• Assignment
Set down the whole listing verbatim.

━━━━━ Data extracts

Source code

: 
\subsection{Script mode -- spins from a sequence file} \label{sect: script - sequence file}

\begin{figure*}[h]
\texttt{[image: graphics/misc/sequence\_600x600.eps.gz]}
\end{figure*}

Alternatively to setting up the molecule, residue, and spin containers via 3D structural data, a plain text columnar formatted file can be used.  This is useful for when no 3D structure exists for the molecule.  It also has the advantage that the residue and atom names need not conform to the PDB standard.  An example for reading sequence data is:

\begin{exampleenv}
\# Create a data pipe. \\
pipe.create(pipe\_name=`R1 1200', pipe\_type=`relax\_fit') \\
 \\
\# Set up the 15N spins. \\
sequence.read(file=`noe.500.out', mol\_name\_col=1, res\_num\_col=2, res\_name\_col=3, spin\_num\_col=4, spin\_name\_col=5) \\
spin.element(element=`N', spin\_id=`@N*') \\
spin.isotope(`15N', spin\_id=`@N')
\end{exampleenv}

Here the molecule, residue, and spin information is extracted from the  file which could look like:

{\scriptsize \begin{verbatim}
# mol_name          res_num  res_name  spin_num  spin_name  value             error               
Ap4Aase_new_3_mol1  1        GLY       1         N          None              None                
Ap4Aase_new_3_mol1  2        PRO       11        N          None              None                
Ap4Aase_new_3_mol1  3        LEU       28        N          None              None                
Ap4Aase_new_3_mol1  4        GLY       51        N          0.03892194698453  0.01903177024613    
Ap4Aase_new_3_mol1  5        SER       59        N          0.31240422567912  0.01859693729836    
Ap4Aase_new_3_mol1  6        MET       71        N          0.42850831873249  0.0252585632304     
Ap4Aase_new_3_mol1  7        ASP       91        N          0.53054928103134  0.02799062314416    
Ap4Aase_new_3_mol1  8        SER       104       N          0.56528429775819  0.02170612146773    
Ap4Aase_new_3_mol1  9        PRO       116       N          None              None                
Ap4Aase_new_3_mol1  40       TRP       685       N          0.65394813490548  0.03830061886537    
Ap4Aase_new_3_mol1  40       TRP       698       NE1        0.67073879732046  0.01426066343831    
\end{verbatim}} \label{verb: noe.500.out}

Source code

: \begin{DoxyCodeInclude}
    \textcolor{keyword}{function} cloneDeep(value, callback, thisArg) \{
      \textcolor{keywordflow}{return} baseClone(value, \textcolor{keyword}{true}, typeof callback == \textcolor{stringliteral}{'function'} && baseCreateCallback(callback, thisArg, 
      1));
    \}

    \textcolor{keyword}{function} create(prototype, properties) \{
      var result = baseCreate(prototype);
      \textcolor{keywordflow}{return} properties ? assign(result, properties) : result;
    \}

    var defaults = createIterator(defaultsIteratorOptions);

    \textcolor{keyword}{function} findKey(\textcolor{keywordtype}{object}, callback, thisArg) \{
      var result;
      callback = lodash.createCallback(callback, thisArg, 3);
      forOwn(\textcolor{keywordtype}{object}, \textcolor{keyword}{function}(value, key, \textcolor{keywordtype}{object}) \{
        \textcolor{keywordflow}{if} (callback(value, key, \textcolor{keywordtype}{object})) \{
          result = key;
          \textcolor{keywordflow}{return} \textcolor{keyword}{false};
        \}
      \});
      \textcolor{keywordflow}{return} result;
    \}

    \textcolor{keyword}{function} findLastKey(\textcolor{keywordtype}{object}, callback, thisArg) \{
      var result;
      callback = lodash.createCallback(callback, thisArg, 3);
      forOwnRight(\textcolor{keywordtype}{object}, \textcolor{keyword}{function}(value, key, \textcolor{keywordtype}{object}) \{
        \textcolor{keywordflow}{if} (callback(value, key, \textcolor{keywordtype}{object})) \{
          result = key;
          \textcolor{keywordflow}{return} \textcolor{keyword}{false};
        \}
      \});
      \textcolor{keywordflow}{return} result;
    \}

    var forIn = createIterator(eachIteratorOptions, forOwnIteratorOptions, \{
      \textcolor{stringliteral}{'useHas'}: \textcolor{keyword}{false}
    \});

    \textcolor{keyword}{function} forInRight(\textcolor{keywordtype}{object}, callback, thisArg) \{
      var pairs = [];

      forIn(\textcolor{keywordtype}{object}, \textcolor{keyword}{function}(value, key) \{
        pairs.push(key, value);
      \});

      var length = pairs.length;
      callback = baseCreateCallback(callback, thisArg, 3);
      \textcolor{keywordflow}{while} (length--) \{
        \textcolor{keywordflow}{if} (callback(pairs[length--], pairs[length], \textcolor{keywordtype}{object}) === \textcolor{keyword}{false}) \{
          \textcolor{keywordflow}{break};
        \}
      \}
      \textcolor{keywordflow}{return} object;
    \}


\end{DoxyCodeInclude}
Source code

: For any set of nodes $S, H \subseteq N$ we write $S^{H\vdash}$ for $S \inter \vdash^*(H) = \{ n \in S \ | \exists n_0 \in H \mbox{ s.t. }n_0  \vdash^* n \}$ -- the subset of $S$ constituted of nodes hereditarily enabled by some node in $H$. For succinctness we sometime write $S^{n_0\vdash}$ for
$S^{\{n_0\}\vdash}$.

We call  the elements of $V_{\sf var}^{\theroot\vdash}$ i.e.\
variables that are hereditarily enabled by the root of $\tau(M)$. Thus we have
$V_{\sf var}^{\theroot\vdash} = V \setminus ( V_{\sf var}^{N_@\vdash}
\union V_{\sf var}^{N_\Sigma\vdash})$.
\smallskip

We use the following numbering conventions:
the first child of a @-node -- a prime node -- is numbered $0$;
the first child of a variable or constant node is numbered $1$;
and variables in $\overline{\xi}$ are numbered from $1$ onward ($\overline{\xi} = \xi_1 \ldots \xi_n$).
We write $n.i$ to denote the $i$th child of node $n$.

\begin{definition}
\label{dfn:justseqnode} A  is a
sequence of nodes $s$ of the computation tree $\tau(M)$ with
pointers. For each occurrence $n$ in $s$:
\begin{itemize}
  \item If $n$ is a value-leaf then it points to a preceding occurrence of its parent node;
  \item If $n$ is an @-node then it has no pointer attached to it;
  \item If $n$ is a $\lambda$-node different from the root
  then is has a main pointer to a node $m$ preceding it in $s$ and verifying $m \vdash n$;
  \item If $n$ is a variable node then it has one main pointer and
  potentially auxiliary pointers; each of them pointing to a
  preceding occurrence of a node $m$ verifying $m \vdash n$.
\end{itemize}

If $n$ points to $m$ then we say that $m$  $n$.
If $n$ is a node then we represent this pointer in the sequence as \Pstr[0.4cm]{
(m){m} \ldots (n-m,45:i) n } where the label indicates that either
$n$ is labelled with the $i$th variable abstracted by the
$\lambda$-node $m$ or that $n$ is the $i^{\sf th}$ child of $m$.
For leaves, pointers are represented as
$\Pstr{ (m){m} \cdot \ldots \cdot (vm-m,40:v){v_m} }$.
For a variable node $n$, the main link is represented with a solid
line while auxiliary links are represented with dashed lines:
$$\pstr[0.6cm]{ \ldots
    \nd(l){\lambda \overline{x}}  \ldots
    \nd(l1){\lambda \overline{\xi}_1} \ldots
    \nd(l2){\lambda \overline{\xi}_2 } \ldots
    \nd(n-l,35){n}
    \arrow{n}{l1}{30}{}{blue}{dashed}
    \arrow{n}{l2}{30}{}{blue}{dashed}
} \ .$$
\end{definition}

━━━━━━━━━━

• Result of this exercise
Source code

: 
\subsection{Script mode -- spins from a sequence file} \label{sect: script - sequence file}

\begin{figure*}[h]
\texttt{[image: graphics/misc/sequence\_600x600.eps.gz]}
\end{figure*}

Alternatively to setting up the molecule, residue, and spin containers via 3D structural data, a plain text columnar formatted file can be used.  This is useful for when no 3D structure exists for the molecule.  It also has the advantage that the residue and atom names need not conform to the PDB standard.  An example for reading sequence data is:

\begin{exampleenv}
\# Create a data pipe. \\
pipe.create(pipe\_name=`R1 1200', pipe\_type=`relax\_fit') \\
 \\
\# Set up the 15N spins. \\
sequence.read(file=`noe.500.out', mol\_name\_col=1, res\_num\_col=2, res\_name\_col=3, spin\_num\_col=4, spin\_name\_col=5) \\
spin.element(element=`N', spin\_id=`@N*') \\
spin.isotope(`15N', spin\_id=`@N')
\end{exampleenv}

Here the molecule, residue, and spin information is extracted from the  file which could look like:

{\scriptsize \begin{verbatim}
# mol_name          res_num  res_name  spin_num  spin_name  value             error               
Ap4Aase_new_3_mol1  1        GLY       1         N          None              None                
Ap4Aase_new_3_mol1  2        PRO       11        N          None              None                
Ap4Aase_new_3_mol1  3        LEU       28        N          None              None                
Ap4Aase_new_3_mol1  4        GLY       51        N          0.03892194698453  0.01903177024613    
Ap4Aase_new_3_mol1  5        SER       59        N          0.31240422567912  0.01859693729836    
Ap4Aase_new_3_mol1  6        MET       71        N          0.42850831873249  0.0252585632304     
Ap4Aase_new_3_mol1  7        ASP       91        N          0.53054928103134  0.02799062314416    
Ap4Aase_new_3_mol1  8        SER       104       N          0.56528429775819  0.02170612146773    
Ap4Aase_new_3_mol1  9        PRO       116       N          None              None                
Ap4Aase_new_3_mol1  40       TRP       685       N          0.65394813490548  0.03830061886537    
Ap4Aase_new_3_mol1  40       TRP       698       NE1        0.67073879732046  0.01426066343831    
\end{verbatim}} \label{verb: noe.500.out}

Source code

: \begin{DoxyCodeInclude}
    \textcolor{keyword}{function} cloneDeep(value, callback, thisArg) \{
      \textcolor{keywordflow}{return} baseClone(value, \textcolor{keyword}{true}, typeof callback == \textcolor{stringliteral}{'function'} && baseCreateCallback(callback, thisArg, 
      1));
    \}

    \textcolor{keyword}{function} create(prototype, properties) \{
      var result = baseCreate(prototype);
      \textcolor{keywordflow}{return} properties ? assign(result, properties) : result;
    \}

    var defaults = createIterator(defaultsIteratorOptions);

    \textcolor{keyword}{function} findKey(\textcolor{keywordtype}{object}, callback, thisArg) \{
      var result;
      callback = lodash.createCallback(callback, thisArg, 3);
      forOwn(\textcolor{keywordtype}{object}, \textcolor{keyword}{function}(value, key, \textcolor{keywordtype}{object}) \{
        \textcolor{keywordflow}{if} (callback(value, key, \textcolor{keywordtype}{object})) \{
          result = key;
          \textcolor{keywordflow}{return} \textcolor{keyword}{false};
        \}
      \});
      \textcolor{keywordflow}{return} result;
    \}

    \textcolor{keyword}{function} findLastKey(\textcolor{keywordtype}{object}, callback, thisArg) \{
      var result;
      callback = lodash.createCallback(callback, thisArg, 3);
      forOwnRight(\textcolor{keywordtype}{object}, \textcolor{keyword}{function}(value, key, \textcolor{keywordtype}{object}) \{
        \textcolor{keywordflow}{if} (callback(value, key, \textcolor{keywordtype}{object})) \{
          result = key;
          \textcolor{keywordflow}{return} \textcolor{keyword}{false};
        \}
      \});
      \textcolor{keywordflow}{return} result;
    \}

    var forIn = createIterator(eachIteratorOptions, forOwnIteratorOptions, \{
      \textcolor{stringliteral}{'useHas'}: \textcolor{keyword}{false}
    \});

    \textcolor{keyword}{function} forInRight(\textcolor{keywordtype}{object}, callback, thisArg) \{
      var pairs = [];

      forIn(\textcolor{keywordtype}{object}, \textcolor{keyword}{function}(value, key) \{
        pairs.push(key, value);
      \});

      var length = pairs.length;
      callback = baseCreateCallback(callback, thisArg, 3);
      \textcolor{keywordflow}{while} (length--) \{
        \textcolor{keywordflow}{if} (callback(pairs[length--], pairs[length], \textcolor{keywordtype}{object}) === \textcolor{keyword}{false}) \{
          \textcolor{keywordflow}{break};
        \}
      \}
      \textcolor{keywordflow}{return} object;
    \}


\end{DoxyCodeInclude}
Source code

: For any set of nodes $S, H \subseteq N$ we write $S^{H\vdash}$ for $S \inter \vdash^*(H) = \{ n \in S \ | \exists n_0 \in H \mbox{ s.t. }n_0  \vdash^* n \}$ -- the subset of $S$ constituted of nodes hereditarily enabled by some node in $H$. For succinctness we sometime write $S^{n_0\vdash}$ for
$S^{\{n_0\}\vdash}$.

We call  the elements of $V_{\sf var}^{\theroot\vdash}$ i.e.\
variables that are hereditarily enabled by the root of $\tau(M)$. Thus we have
$V_{\sf var}^{\theroot\vdash} = V \setminus ( V_{\sf var}^{N_@\vdash}
\union V_{\sf var}^{N_\Sigma\vdash})$.
\smallskip

We use the following numbering conventions:
the first child of a @-node -- a prime node -- is numbered $0$;
the first child of a variable or constant node is numbered $1$;
and variables in $\overline{\xi}$ are numbered from $1$ onward ($\overline{\xi} = \xi_1 \ldots \xi_n$).
We write $n.i$ to denote the $i$th child of node $n$.

\begin{definition}
\label{dfn:justseqnode} A  is a
sequence of nodes $s$ of the computation tree $\tau(M)$ with
pointers. For each occurrence $n$ in $s$:
\begin{itemize}
  \item If $n$ is a value-leaf then it points to a preceding occurrence of its parent node;
  \item If $n$ is an @-node then it has no pointer attached to it;
  \item If $n$ is a $\lambda$-node different from the root
  then is has a main pointer to a node $m$ preceding it in $s$ and verifying $m \vdash n$;
  \item If $n$ is a variable node then it has one main pointer and
  potentially auxiliary pointers; each of them pointing to a
  preceding occurrence of a node $m$ verifying $m \vdash n$.
\end{itemize}

If $n$ points to $m$ then we say that $m$  $n$.
If $n$ is a node then we represent this pointer in the sequence as \Pstr[0.4cm]{
(m){m} \ldots (n-m,45:i) n } where the label indicates that either
$n$ is labelled with the $i$th variable abstracted by the
$\lambda$-node $m$ or that $n$ is the $i^{\sf th}$ child of $m$.
For leaves, pointers are represented as
$\Pstr{ (m){m} \cdot \ldots \cdot (vm-m,40:v){v_m} }$.
For a variable node $n$, the main link is represented with a solid
line while auxiliary links are represented with dashed lines:
$$\pstr[0.6cm]{ \ldots
    \nd(l){\lambda \overline{x}}  \ldots
    \nd(l1){\lambda \overline{\xi}_1} \ldots
    \nd(l2){\lambda \overline{\xi}_2 } \ldots
    \nd(n-l,35){n}
    \arrow{n}{l1}{30}{}{blue}{dashed}
    \arrow{n}{l2}{30}{}{blue}{dashed}
} \ .$$
\end{definition}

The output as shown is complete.